Directions:
Every line of the data must be set down exactly as shown.

Records:
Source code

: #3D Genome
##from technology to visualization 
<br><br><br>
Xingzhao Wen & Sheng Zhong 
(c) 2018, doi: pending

Exercise output:
Source code

: #3D Genome
##from technology to visualization 
<br><br><br>
Xingzhao Wen & Sheng Zhong 
(c) 2018, doi: pending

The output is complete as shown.